**Problem statement**
Each line of the records below that holds "adapta" should be copied out.

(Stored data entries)
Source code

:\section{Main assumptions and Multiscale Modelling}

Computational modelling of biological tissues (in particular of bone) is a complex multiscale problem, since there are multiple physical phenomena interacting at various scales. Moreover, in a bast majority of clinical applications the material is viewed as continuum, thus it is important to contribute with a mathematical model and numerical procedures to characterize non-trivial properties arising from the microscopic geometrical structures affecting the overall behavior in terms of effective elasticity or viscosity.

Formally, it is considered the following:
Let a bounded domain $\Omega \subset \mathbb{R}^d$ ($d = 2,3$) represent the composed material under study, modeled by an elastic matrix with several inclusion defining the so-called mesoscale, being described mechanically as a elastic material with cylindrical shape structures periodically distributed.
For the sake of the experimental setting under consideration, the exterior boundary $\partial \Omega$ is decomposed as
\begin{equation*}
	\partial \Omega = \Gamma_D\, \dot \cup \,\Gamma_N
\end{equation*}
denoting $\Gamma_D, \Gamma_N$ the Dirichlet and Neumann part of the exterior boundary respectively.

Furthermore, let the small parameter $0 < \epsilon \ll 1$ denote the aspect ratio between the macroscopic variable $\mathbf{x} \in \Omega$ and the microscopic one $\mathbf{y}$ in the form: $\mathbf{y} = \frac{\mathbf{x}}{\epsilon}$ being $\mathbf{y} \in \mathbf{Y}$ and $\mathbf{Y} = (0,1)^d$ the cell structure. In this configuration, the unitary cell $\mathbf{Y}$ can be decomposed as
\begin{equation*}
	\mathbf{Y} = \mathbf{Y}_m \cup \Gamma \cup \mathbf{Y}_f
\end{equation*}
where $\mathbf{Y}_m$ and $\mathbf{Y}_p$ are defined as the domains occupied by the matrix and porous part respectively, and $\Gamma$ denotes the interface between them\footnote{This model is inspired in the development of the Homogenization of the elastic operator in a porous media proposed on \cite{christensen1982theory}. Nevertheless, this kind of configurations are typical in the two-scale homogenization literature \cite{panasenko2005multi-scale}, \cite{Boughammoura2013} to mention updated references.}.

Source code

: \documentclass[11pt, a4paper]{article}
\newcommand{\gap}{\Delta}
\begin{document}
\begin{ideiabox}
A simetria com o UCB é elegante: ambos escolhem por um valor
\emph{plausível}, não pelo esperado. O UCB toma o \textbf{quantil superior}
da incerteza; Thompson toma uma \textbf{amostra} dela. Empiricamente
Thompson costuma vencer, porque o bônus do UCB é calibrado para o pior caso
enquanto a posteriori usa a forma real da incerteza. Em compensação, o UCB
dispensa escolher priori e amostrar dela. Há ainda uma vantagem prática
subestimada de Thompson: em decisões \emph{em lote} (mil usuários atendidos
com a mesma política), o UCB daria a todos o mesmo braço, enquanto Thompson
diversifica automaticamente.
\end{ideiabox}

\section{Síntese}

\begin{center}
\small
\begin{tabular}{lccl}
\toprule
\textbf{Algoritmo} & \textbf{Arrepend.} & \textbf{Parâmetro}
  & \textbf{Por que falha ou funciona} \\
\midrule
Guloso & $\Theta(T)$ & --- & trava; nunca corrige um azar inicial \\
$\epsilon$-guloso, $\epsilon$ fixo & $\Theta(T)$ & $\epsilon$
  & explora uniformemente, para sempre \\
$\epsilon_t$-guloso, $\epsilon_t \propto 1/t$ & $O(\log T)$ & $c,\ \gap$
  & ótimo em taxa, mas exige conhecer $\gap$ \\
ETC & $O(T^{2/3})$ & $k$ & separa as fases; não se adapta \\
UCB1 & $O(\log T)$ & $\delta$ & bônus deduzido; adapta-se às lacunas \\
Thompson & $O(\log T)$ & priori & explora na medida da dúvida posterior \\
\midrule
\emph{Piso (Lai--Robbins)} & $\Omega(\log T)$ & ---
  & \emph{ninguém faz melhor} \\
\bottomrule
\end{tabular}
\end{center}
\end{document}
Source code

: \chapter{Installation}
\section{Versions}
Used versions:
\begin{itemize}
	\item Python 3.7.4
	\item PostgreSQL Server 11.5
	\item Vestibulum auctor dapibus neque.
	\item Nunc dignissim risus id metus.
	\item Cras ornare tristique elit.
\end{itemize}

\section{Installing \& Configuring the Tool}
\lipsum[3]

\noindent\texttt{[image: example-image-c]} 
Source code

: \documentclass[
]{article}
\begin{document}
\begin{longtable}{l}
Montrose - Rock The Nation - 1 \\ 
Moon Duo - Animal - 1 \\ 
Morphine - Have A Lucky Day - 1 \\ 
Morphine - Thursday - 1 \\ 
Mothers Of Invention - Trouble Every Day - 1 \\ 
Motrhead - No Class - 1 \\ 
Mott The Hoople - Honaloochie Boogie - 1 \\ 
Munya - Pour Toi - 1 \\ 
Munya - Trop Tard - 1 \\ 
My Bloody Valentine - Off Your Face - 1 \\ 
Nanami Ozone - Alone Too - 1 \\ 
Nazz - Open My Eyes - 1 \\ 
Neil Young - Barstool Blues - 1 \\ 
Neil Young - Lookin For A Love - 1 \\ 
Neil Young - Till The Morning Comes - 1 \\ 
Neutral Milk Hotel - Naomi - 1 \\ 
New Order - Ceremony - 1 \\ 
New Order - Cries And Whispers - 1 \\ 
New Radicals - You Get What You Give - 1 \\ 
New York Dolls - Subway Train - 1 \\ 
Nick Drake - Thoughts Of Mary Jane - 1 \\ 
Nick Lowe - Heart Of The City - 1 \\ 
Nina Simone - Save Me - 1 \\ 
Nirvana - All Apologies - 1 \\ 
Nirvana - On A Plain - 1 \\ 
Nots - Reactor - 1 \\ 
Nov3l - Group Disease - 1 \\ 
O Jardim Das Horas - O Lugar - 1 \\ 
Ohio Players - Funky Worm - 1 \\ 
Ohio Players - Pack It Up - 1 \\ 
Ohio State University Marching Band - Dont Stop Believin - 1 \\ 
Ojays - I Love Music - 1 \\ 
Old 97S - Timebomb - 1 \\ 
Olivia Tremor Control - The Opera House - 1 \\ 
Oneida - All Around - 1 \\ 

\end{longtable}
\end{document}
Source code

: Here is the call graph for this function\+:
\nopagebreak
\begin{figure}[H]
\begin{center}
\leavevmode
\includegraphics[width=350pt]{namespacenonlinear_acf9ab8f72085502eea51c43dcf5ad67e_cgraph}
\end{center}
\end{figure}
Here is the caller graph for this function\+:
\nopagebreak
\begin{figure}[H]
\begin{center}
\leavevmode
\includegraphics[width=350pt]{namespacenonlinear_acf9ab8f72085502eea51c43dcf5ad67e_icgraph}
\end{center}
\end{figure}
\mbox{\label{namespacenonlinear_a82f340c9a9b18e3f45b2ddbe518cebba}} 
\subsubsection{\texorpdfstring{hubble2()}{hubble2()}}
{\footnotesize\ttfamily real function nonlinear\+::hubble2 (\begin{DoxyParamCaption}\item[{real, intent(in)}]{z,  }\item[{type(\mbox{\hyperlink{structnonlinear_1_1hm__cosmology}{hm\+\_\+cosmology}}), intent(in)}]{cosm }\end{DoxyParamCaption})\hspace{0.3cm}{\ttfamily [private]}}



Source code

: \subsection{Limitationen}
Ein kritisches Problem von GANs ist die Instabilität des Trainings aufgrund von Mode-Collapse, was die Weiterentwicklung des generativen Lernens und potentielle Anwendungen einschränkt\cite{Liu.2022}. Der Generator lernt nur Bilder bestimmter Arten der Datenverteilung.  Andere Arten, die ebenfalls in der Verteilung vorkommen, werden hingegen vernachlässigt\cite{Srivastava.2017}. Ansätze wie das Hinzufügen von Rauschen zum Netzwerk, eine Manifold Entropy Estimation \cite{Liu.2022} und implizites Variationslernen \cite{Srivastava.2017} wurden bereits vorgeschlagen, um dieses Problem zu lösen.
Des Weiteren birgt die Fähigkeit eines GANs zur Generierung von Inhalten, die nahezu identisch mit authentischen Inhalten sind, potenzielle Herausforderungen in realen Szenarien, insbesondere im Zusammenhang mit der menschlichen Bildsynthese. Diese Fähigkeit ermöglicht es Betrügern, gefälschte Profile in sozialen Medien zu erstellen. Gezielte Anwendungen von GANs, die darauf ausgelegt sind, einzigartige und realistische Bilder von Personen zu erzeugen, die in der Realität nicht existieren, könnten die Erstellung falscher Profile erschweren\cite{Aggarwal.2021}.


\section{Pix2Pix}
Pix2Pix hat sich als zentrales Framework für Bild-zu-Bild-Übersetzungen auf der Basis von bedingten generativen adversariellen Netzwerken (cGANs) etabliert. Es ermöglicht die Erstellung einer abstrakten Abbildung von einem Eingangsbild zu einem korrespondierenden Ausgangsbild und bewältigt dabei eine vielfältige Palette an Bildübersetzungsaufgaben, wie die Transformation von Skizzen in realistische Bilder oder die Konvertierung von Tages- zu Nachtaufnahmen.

**Exercise response**
ETC & $O(T^{2/3})$ & $k$ & separa as fases; não se adapta \\
UCB1 & $O(\log T)$ & $\delta$ & bônus deduzido; adapta-se às lacunas \\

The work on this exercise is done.